Offering a unique opportunity to engage with this rising star of contemporary British literature, the event will combine an in-depth interview with author readings and an open Q&A session, hosted by Dr Katy Shaw, who, in December 2010, launched the output of recent research on David Peace in her book David Peace: Texts and Contexts.
The event is open to all staff and students but tickets are strictly limited.
Please email K.Shaw@brighton.ac.uk to book.
Dr Katy Shaw appeared on the BBC's 'Culture Show' speaking about David Peace's work. Over three days of filming in Manchester and Leeds, Katy worked with a BBC production team to produce a prime-time BBC One documentary exploring the inter-play of fact and fiction in Peace’s work. Drawing on interviews from other contemporary crime writers as well as from the author himself, the programme was designed to ignite debates about the author’s work and its relation to national history. A short audio extract from Katy Shaw's broadcast can be found on our research site http://artsresearch.brighton.ac.uk/research/academic/shaw.
The documentary anticipates the publication of Katy’s new book David Peace: Texts and Contexts (Sussex Academic, 2010), the first academic study of this leading light of British contemporary literature. Ian Haywood, author of Working-Class Fiction, says the book is “a lucid and informative introduction to a controversial rising star of contemporary British fiction, and an invaluable guide to Peace’s disturbing vision of the dark underside of Thatcher’s Britain.”

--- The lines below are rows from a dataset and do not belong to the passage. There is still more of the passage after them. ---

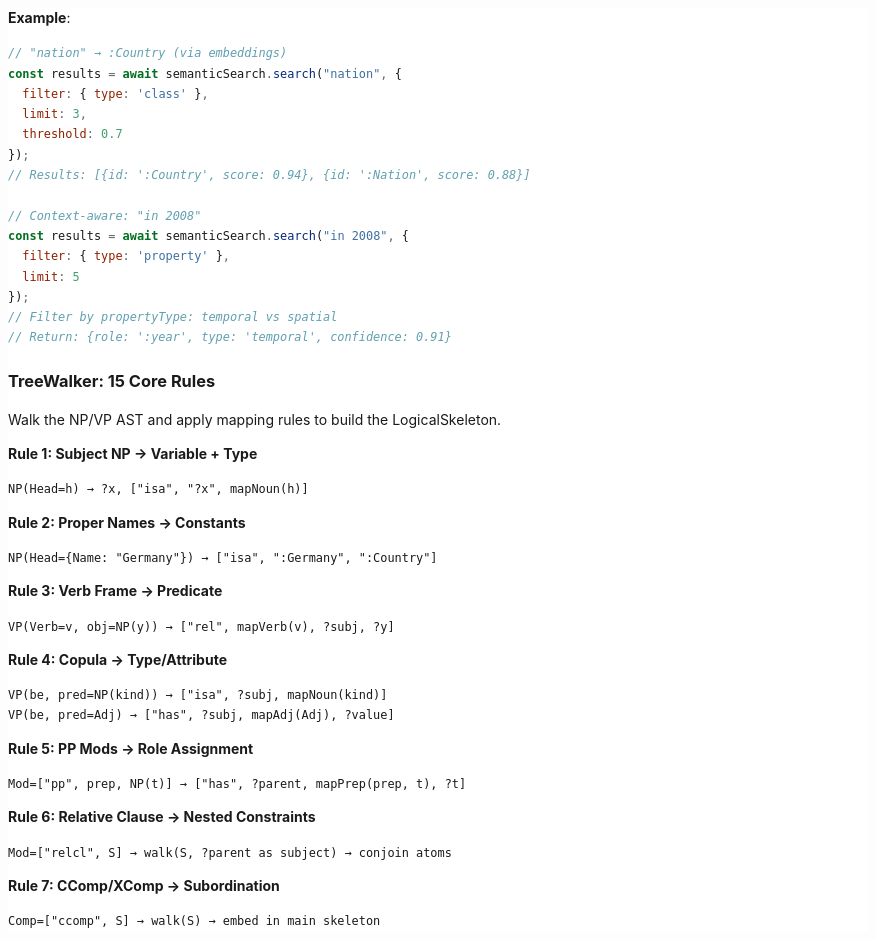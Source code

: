**Example**:
```javascript
// "nation" → :Country (via embeddings)
const results = await semanticSearch.search("nation", {
  filter: { type: 'class' },
  limit: 3,
  threshold: 0.7
});
// Results: [{id: ':Country', score: 0.94}, {id: ':Nation', score: 0.88}]

// Context-aware: "in 2008"
const results = await semanticSearch.search("in 2008", {
  filter: { type: 'property' },
  limit: 5
});
// Filter by propertyType: temporal vs spatial
// Return: {role: ':year', type: 'temporal', confidence: 0.91}
```

### TreeWalker: 15 Core Rules

Walk the NP/VP AST and apply mapping rules to build the LogicalSkeleton.

**Rule 1: Subject NP → Variable + Type**
```
NP(Head=h) → ?x, ["isa", "?x", mapNoun(h)]
```

**Rule 2: Proper Names → Constants**
```
NP(Head={Name: "Germany"}) → ["isa", ":Germany", ":Country"]
```

**Rule 3: Verb Frame → Predicate**
```
VP(Verb=v, obj=NP(y)) → ["rel", mapVerb(v), ?subj, ?y]
```

**Rule 4: Copula → Type/Attribute**
```
VP(be, pred=NP(kind)) → ["isa", ?subj, mapNoun(kind)]
VP(be, pred=Adj) → ["has", ?subj, mapAdj(Adj), ?value]
```

**Rule 5: PP Mods → Role Assignment**
```
Mod=["pp", prep, NP(t)] → ["has", ?parent, mapPrep(prep, t), ?t]
```

**Rule 6: Relative Clause → Nested Constraints**
```
Mod=["relcl", S] → walk(S, ?parent as subject) → conjoin atoms
```

**Rule 7: CComp/XComp → Subordination**
```
Comp=["ccomp", S] → walk(S) → embed in main skeleton
```
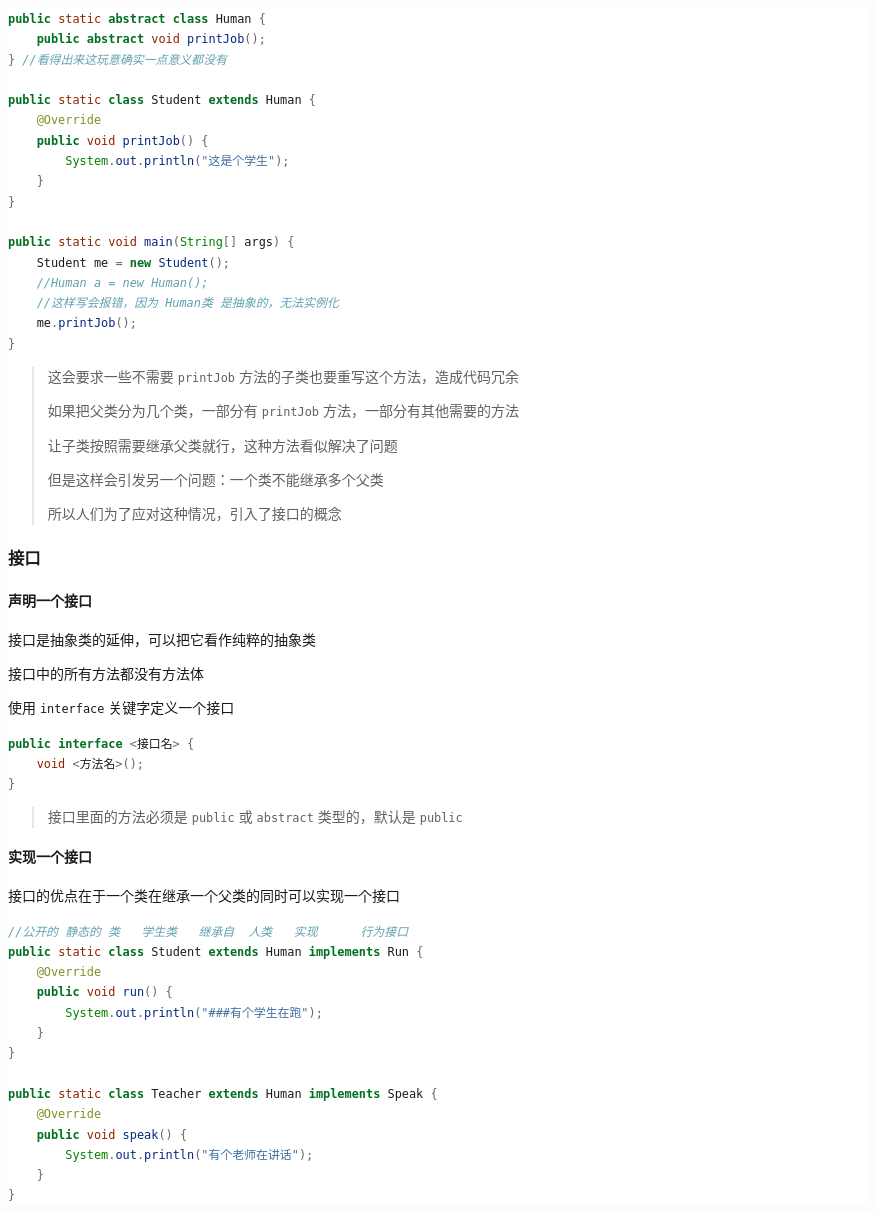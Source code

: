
 ```java
public static abstract class Human {
    public abstract void printJob();
} //看得出来这玩意确实一点意义都没有

public static class Student extends Human {
    @Override
    public void printJob() {
        System.out.println("这是个学生");
    }
}

public static void main(String[] args) {
    Student me = new Student();
    //Human a = new Human();
    //这样写会报错，因为 Human类 是抽象的，无法实例化
    me.printJob();
}
```

> 这会要求一些不需要 `printJob` 方法的子类也要重写这个方法，造成代码冗余
> 
> 如果把父类分为几个类，一部分有 `printJob` 方法，一部分有其他需要的方法
> 
> 让子类按照需要继承父类就行，这种方法看似解决了问题
> 
> 但是这样会引发另一个问题：一个类不能继承多个父类
> 
> 所以人们为了应对这种情况，引入了接口的概念

### 接口

#### 声明一个接口

接口是抽象类的延伸，可以把它看作纯粹的抽象类

接口中的所有方法都没有方法体

使用 `interface` 关键字定义一个接口

```java
public interface <接口名> {
    void <方法名>();
}
```

> 接口里面的方法必须是 `public` 或 `abstract` 类型的，默认是 `public`

#### 实现一个接口

接口的优点在于一个类在继承一个父类的同时可以实现一个接口

```java
//公开的 静态的 类   学生类   继承自  人类   实现      行为接口
public static class Student extends Human implements Run {
    @Override
    public void run() {
        System.out.println("###有个学生在跑");
    }
}

public static class Teacher extends Human implements Speak {
    @Override
    public void speak() {
        System.out.println("有个老师在讲话");
    }
}

```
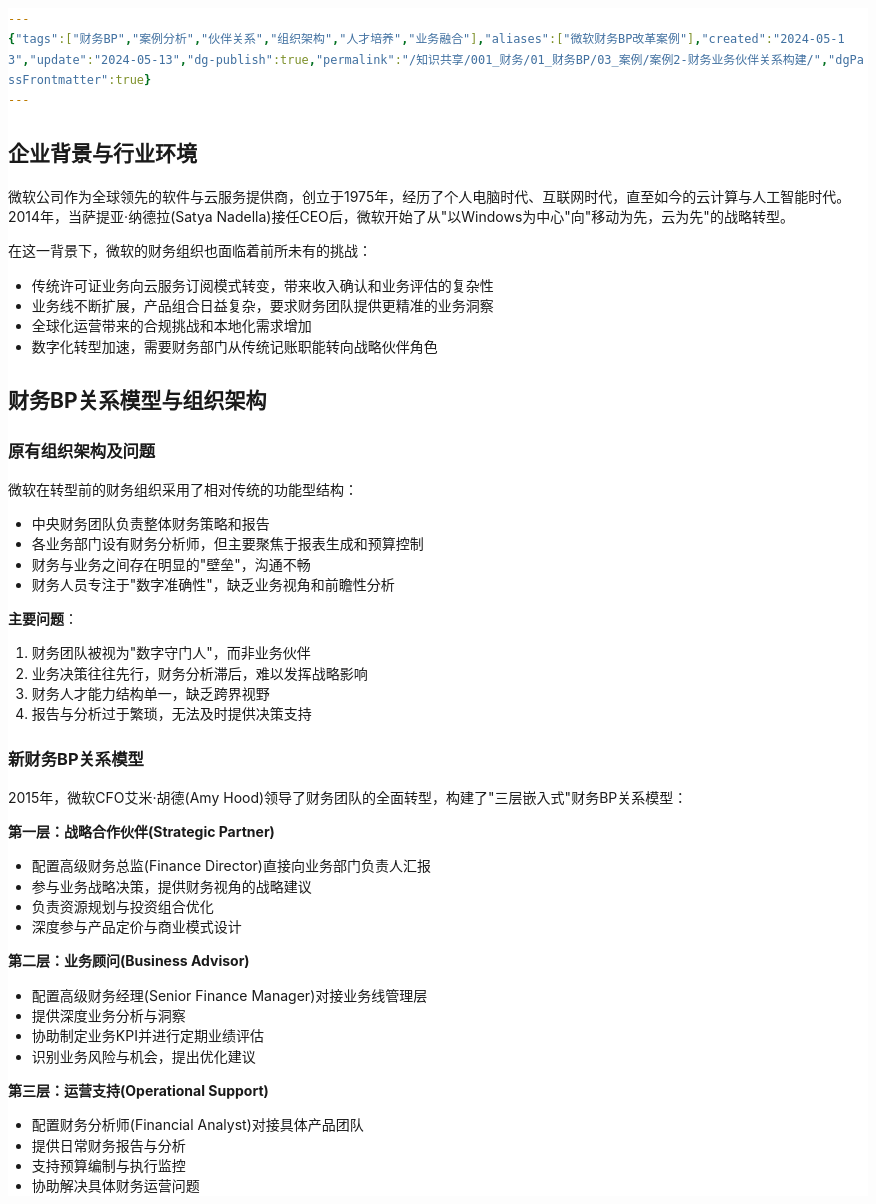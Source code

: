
 ```yaml
---
{"tags":["财务BP","案例分析","伙伴关系","组织架构","人才培养","业务融合"],"aliases":["微软财务BP改革案例"],"created":"2024-05-13","update":"2024-05-13","dg-publish":true,"permalink":"/知识共享/001_财务/01_财务BP/03_案例/案例2-财务业务伙伴关系构建/","dgPassFrontmatter":true}
---
```


## 企业背景与行业环境

微软公司作为全球领先的软件与云服务提供商，创立于1975年，经历了个人电脑时代、互联网时代，直至如今的云计算与人工智能时代。2014年，当萨提亚·纳德拉(Satya Nadella)接任CEO后，微软开始了从"以Windows为中心"向"移动为先，云为先"的战略转型。

在这一背景下，微软的财务组织也面临着前所未有的挑战：
- 传统许可证业务向云服务订阅模式转变，带来收入确认和业务评估的复杂性
- 业务线不断扩展，产品组合日益复杂，要求财务团队提供更精准的业务洞察
- 全球化运营带来的合规挑战和本地化需求增加
- 数字化转型加速，需要财务部门从传统记账职能转向战略伙伴角色

## 财务BP关系模型与组织架构

### 原有组织架构及问题

微软在转型前的财务组织采用了相对传统的功能型结构：
- 中央财务团队负责整体财务策略和报告
- 各业务部门设有财务分析师，但主要聚焦于报表生成和预算控制
- 财务与业务之间存在明显的"壁垒"，沟通不畅
- 财务人员专注于"数字准确性"，缺乏业务视角和前瞻性分析

**主要问题**：
1. 财务团队被视为"数字守门人"，而非业务伙伴
2. 业务决策往往先行，财务分析滞后，难以发挥战略影响
3. 财务人才能力结构单一，缺乏跨界视野
4. 报告与分析过于繁琐，无法及时提供决策支持

### 新财务BP关系模型

2015年，微软CFO艾米·胡德(Amy Hood)领导了财务团队的全面转型，构建了"三层嵌入式"财务BP关系模型：

**第一层：战略合作伙伴(Strategic Partner)**
- 配置高级财务总监(Finance Director)直接向业务部门负责人汇报
- 参与业务战略决策，提供财务视角的战略建议
- 负责资源规划与投资组合优化
- 深度参与产品定价与商业模式设计

**第二层：业务顾问(Business Advisor)**
- 配置高级财务经理(Senior Finance Manager)对接业务线管理层
- 提供深度业务分析与洞察
- 协助制定业务KPI并进行定期业绩评估
- 识别业务风险与机会，提出优化建议

**第三层：运营支持(Operational Support)**
- 配置财务分析师(Financial Analyst)对接具体产品团队
- 提供日常财务报告与分析
- 支持预算编制与执行监控
- 协助解决具体财务运营问题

David Peace: Texts and Contexts provides a challenging but accessible critical introduction to David Peace's work through a detailed analysis of his writing, as well as the socio-cultural contexts of its production and dissemination. In it, Katy Shaw explores Peace’s attempts to capture the sensibilities of late twentieth century society and contributes to an ongoing debate in the media about Peace’s representations. Influenced by critical theory, the text is the first critical resource concerning David Peace and covers the full body of his writings to date, the debates this work has generated, and the often contentious representations offered by his novels.